Don’t you meet people under the strangest of circumstances? Last Saturday, I took part in a moonlit-walk between Ernen and Mühlebach that ended at “Amy’s Schafstube,” a delightful restaurant and terrace just this side of Mühlebach’s hanging bridge. Even late as it was, Amy herself was there to greet our group with homemade savories and sweets, and we all settled in to enjoy them over drinks at wooden picnic tables. My table neighbors included the gifted Andreas Weissen, the specialist in local legends who’d led the hike; a sociable and good-humored couple from nearby Naters; and a rather quiet woman, Paula, who was sitting alone at the far end my bench. She and I only struck up a conversation around midnight, when a fat old full moon first showed its silvery light over the opposite hill, then slowly rose in all its glory − a spectacle of the first order.

Turned out that Paula lived in Mühlebach, and was almost a neighbor to Leander Locher, the artist I interviewed for this blog last year. I knew her neighborhood, and we also shared a couple of other friends, but her generous invitation to come visit her and her husband, Roland, at home was more than I expected. As was the house, and the welcome they both gave me.

Theirs is one of the so-called wooden “Heidenhäuser” (heathen houses), a designation often given to houses so old and unusually constructed that they were thought to be built before the spread of Christianity. Typically fairly low to the ground, they often feature a small loft and a wooden cross that supports a gabled façade, but is integrated into the outside wall. And this particular house enjoys a beautiful position; it backs up to the brook from which the town took its name, but with room for a lush garden and sitting area in between.

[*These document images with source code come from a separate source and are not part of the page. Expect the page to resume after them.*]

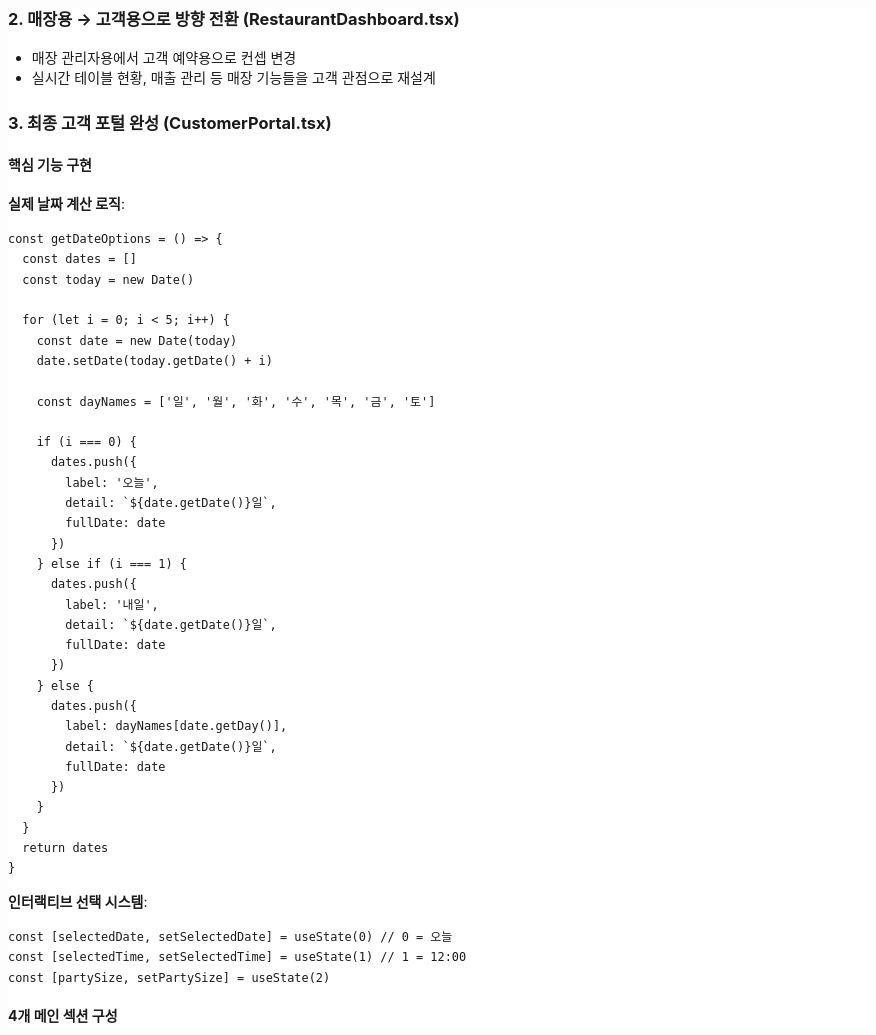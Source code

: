 ### 2. 매장용 → 고객용으로 방향 전환 (RestaurantDashboard.tsx)
- 매장 관리자용에서 고객 예약용으로 컨셉 변경
- 실시간 테이블 현황, 매출 관리 등 매장 기능들을 고객 관점으로 재설계

### 3. 최종 고객 포털 완성 (CustomerPortal.tsx)

#### 핵심 기능 구현

**실제 날짜 계산 로직**:
```tsx
const getDateOptions = () => {
  const dates = []
  const today = new Date()
  
  for (let i = 0; i < 5; i++) {
    const date = new Date(today)
    date.setDate(today.getDate() + i)
    
    const dayNames = ['일', '월', '화', '수', '목', '금', '토']
    
    if (i === 0) {
      dates.push({
        label: '오늘',
        detail: `${date.getDate()}일`,
        fullDate: date
      })
    } else if (i === 1) {
      dates.push({
        label: '내일',
        detail: `${date.getDate()}일`,
        fullDate: date
      })
    } else {
      dates.push({
        label: dayNames[date.getDay()],
        detail: `${date.getDate()}일`,
        fullDate: date
      })
    }
  }
  return dates
}
```

**인터랙티브 선택 시스템**:
```tsx
const [selectedDate, setSelectedDate] = useState(0) // 0 = 오늘
const [selectedTime, setSelectedTime] = useState(1) // 1 = 12:00  
const [partySize, setPartySize] = useState(2)
```

#### 4개 메인 섹션 구성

The house had belonged to Paula’s Grandfather Seiler, whose portrait engraving hung in a prominent place in the living room. The long history of the house, however, goes back far beyond him; indeed, the houses like this one in Mühlebach are the oldest intact wooden structures in all of Switzerland. Built in 1497, renovated in 1767, the Seiler house cellar is a massive block base that supports the 2-floor wooden residence. The rooms are small and almost warren-like; and each one has a number of doors, likely for good circulation. As a child, Paula remembers, a whole gaggle of children slept in bunks in what today is the upper drawing room. Reamarkably, the house’s age-old small-paned windows look out over the meadow to Ernen, and the spire of its landmark church, St. Georg, which looks like a like a little flag signaling back to its nearest village. 

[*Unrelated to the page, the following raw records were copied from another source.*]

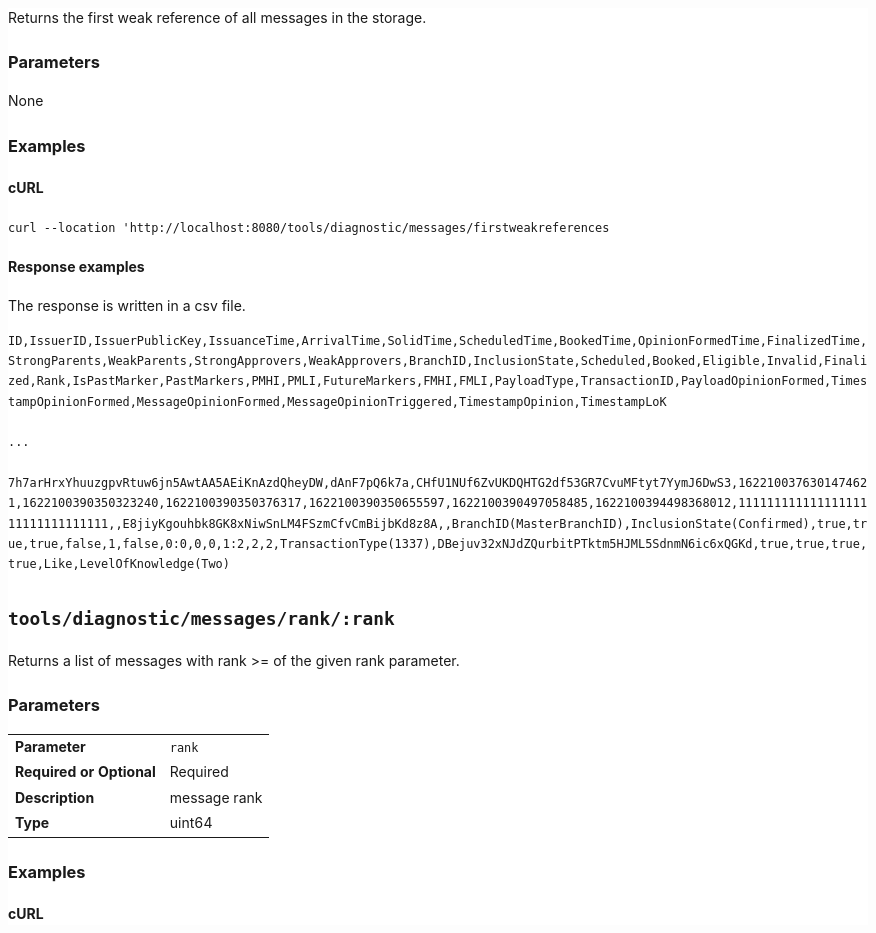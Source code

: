 Returns the first weak reference of all messages in the storage.

### Parameters

None

### Examples

#### cURL

```shell
curl --location 'http://localhost:8080/tools/diagnostic/messages/firstweakreferences
```

#### Response examples
The response is written in a csv file.
```
ID,IssuerID,IssuerPublicKey,IssuanceTime,ArrivalTime,SolidTime,ScheduledTime,BookedTime,OpinionFormedTime,FinalizedTime,StrongParents,WeakParents,StrongApprovers,WeakApprovers,BranchID,InclusionState,Scheduled,Booked,Eligible,Invalid,Finalized,Rank,IsPastMarker,PastMarkers,PMHI,PMLI,FutureMarkers,FMHI,FMLI,PayloadType,TransactionID,PayloadOpinionFormed,TimestampOpinionFormed,MessageOpinionFormed,MessageOpinionTriggered,TimestampOpinion,TimestampLoK

...

7h7arHrxYhuuzgpvRtuw6jn5AwtAA5AEiKnAzdQheyDW,dAnF7pQ6k7a,CHfU1NUf6ZvUKDQHTG2df53GR7CvuMFtyt7YymJ6DwS3,1622100376301474621,1622100390350323240,1622100390350376317,1622100390350655597,1622100390497058485,1622100394498368012,11111111111111111111111111111111,,E8jiyKgouhbk8GK8xNiwSnLM4FSzmCfvCmBijbKd8z8A,,BranchID(MasterBranchID),InclusionState(Confirmed),true,true,true,false,1,false,0:0,0,0,1:2,2,2,TransactionType(1337),DBejuv32xNJdZQurbitPTktm5HJML5SdnmN6ic6xQGKd,true,true,true,true,Like,LevelOfKnowledge(Two)
```

## `tools/diagnostic/messages/rank/:rank`
Returns a list of messages with rank >= of the given rank parameter.
### Parameters

| | |
|-|-|
| **Parameter**  | `rank`          |
| **Required or Optional**   | Required     |
| **Description**   | message rank      |
| **Type**      | uint64      |

### Examples

#### cURL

The Seiler house has undergone changes over the centuries, though. A small roof was placed over the steep entrance stairs to make a gathering place between main house and an ancillary building that was once a separate structure. Interior improvements for convenience, of course, were also made in the kitchen and washroom. But one thing that remains for its its historical value is the double “Plumps-Klo” the wooden, double toilet seat at the far end of the adjacent pantry. Somebody, apparently, had to clean the refuse beneath it away about every three months, or all hell broke loose.

Roland is an architectural historian, Paula, a graphic artist and painter, perhaps the finest combination of talents to insure the house’s integrity. She shared some of her recent paintings with me, and he brought out books he had published about Switzerland’s historic hotels, of whose prestigious expert association he is a board member. But one detail I loved about the house was hardly academic: Hanging over a day bed in a tiny room off the upstairs kitchen was a caution stitched in simple embroidery: “Geh nie im Zorn von deines Hauses Herd; Gar mancher ging der nie zurückgekehrt.” That loosely translates: “Never leave your house and home angry; Some have left and never returned.” So be it!